Consider most of the Fortran compilers now - it’s evident the number of Fortranners willing to work on the compiler development is grossly inadequate. The front-ends for most or all of them are in some variants of C or C++ and that is a massive barrier, too daunting or insurmountable for most Fortranners perhaps. However, consider many of the newer attempts such as the LLVM-based ones using modern C++. Starting with parsers, so much of the effort toward “lowering” the instructions to the LLVM level involves use of standard C++ containers, overwhelmingly - guess what!! - std::string, and some std::vector.

With a bit of vision, Fortran could have natively provided the facilities and which would INDEED have been used by both the language practitioners and processor developers including toward boot-strapping. That is the missed boat.
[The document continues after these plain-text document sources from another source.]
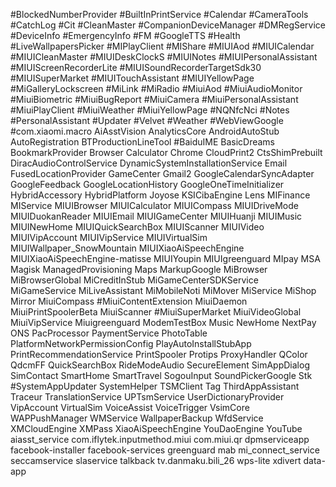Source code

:#BlockedNumberProvider
#BuiltInPrintService
#Calendar
#CameraTools
#CatchLog
#Cit
#CleanMaster 
#CompanionDeviceManager
#DMRegService
#DeviceInfo
#EmergencyInfo
#FM
#GoogleTTS
#Health 
#LiveWallpapersPicker
#MIPlayClient
#MIShare
#MIUIAod
#MIUICalendar
#MIUICleanMaster 
#MIUIDeskClockS
#MIUINotes
#MIUIPersonalAssistant
#MIUIScreenRecorderLite
#MIUISoundRecorderTargetSdk30
#MIUISuperMarket
#MIUITouchAssistant
#MIUIYellowPage
#MiGalleryLockscreen
#MiLink
#MiRadio 
#MiuiAod
#MiuiAudioMonitor
#MiuiBiometric
#MiuiBugReport
#MiuiCamera
#MiuiPersonalAssistant
#MiuiPlayClient
#MiuiWeather 
#MiuiYellowPage
#NQNfcNci
#Notes
#PersonalAssistant
#Updater
#Velvet 
#Weather 
#WebViewGoogle
#com.xiaomi.macro
AiAsstVision
AnalyticsCore
AndroidAutoStub
AutoRegistration
BTProductionLineTool
#BaiduIME
BasicDreams
BookmarkProvider
Browser 
Calculator
Chrome
CloudPrint2 
CtsShimPrebuilt
DiracAudioControlService
DynamicSystemInstallationService
Email 
FusedLocationProvider
GameCenter
Gmail2
GoogleCalendarSyncAdapter
GoogleFeedback 
GoogleLocationHistory 
GoogleOneTimeInitializer 
HybridAccessory
HybridPlatform
Joyose
KSICibaEngine
Lens 
MIFinance
MIService
MIUIBrowser
MIUICalculator
MIUICompass
MIUIDriveMode
MIUIDuokanReader
MIUIEmail 
MIUIGameCenter
MIUIHuanji
MIUIMusic
MIUINewHome
MIUIQuickSearchBox
MIUIScanner
MIUIVideo
MIUIVipAccount
MIUIVipService
MIUIVirtualSim
MIUIWallpaper_SnowMountain 
MIUIXiaoAiSpeechEngine
MIUIXiaoAiSpeechEngine-matisse
MIUIYoupin
MIUIgreenguard
MIpay
MSA
Magisk
ManagedProvisioning
Maps
MarkupGoogle 
MiBrowser
MiBrowserGlobal 
MiCreditInStub
MiGameCenterSDKService
MiGameService
MiLiveAssistant
MiMobileNoti 
MiMover
MiService
MiShop
Mirror
MiuiCompass
#MiuiContentExtension
MiuiDaemon
MiuiPrintSpoolerBeta
MiuiScanner
#MiuiSuperMarket
MiuiVideoGlobal 
MiuiVipService
Miuigreenguard
ModemTestBox
Music 
NewHome
NextPay
ONS
PacProcessor
PaymentService
PhotoTable
PlatformNetworkPermissionConfig
PlayAutoInstallStubApp
PrintRecommendationService
PrintSpooler
Protips
ProxyHandler
QColor
QdcmFF
QuickSearchBox
RideModeAudio
SecureElement
SimAppDialog
SimContact 
SmartHome
SmartTravel
SogouInput
SoundPickerGoogle 
Stk
#SystemAppUpdater
SystemHelper
TSMClient
Tag
ThirdAppAssistant
Traceur
TranslationService
UPTsmService
UserDictionaryProvider
VipAccount 
VirtualSim 
VoiceAssist
VoiceTrigger
VsimCore
WAPPushManager
WMService
WallpaperBackup
WfdService
XMCloudEngine
XMPass 
XiaoAiSpeechEngine
YouDaoEngine 
YouTube
aiasst_service
com.iflytek.inputmethod.miui
com.miui.qr
dpmserviceapp
facebook-installer
facebook-services
greenguard 
mab 
mi_connect_service
seccamservice
slaservice
talkback
tv.danmaku.bili_26
wps-lite
xdivert
data-app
There is a part 2 to the notion of Turing-complete languages. Ideally one would want to hang one’s hat on a Turing-complete language or close to it for any serious coding endeavor. Similarly, a simple measure of the easy-of-use and productivity of a programming language is how feasible it is to author a boot-strapping compiler with the language itself. Fortran currently fails miserably in this regard and that is the root of the problem.

It is still not too late for Fortran is my contention. Accomplish a few basic extensions to the language and great things will happen.

And it is NOT a “zero-sum game”. This notion that “oh, Fortran really needs good portable support for GPUs - that’s the pressing need of the hour - and all this about string, bits, and implied save, and implicit none is a distraction” is entirely inane. Things go hand-in-hand. And it should be possible to do simple things simply using a tool and that’s when sound solutions for demanding challenges such as GPU programming shall become viable.

And with some vision and intent, advances can be worked on at the same time, or nearly concurrently.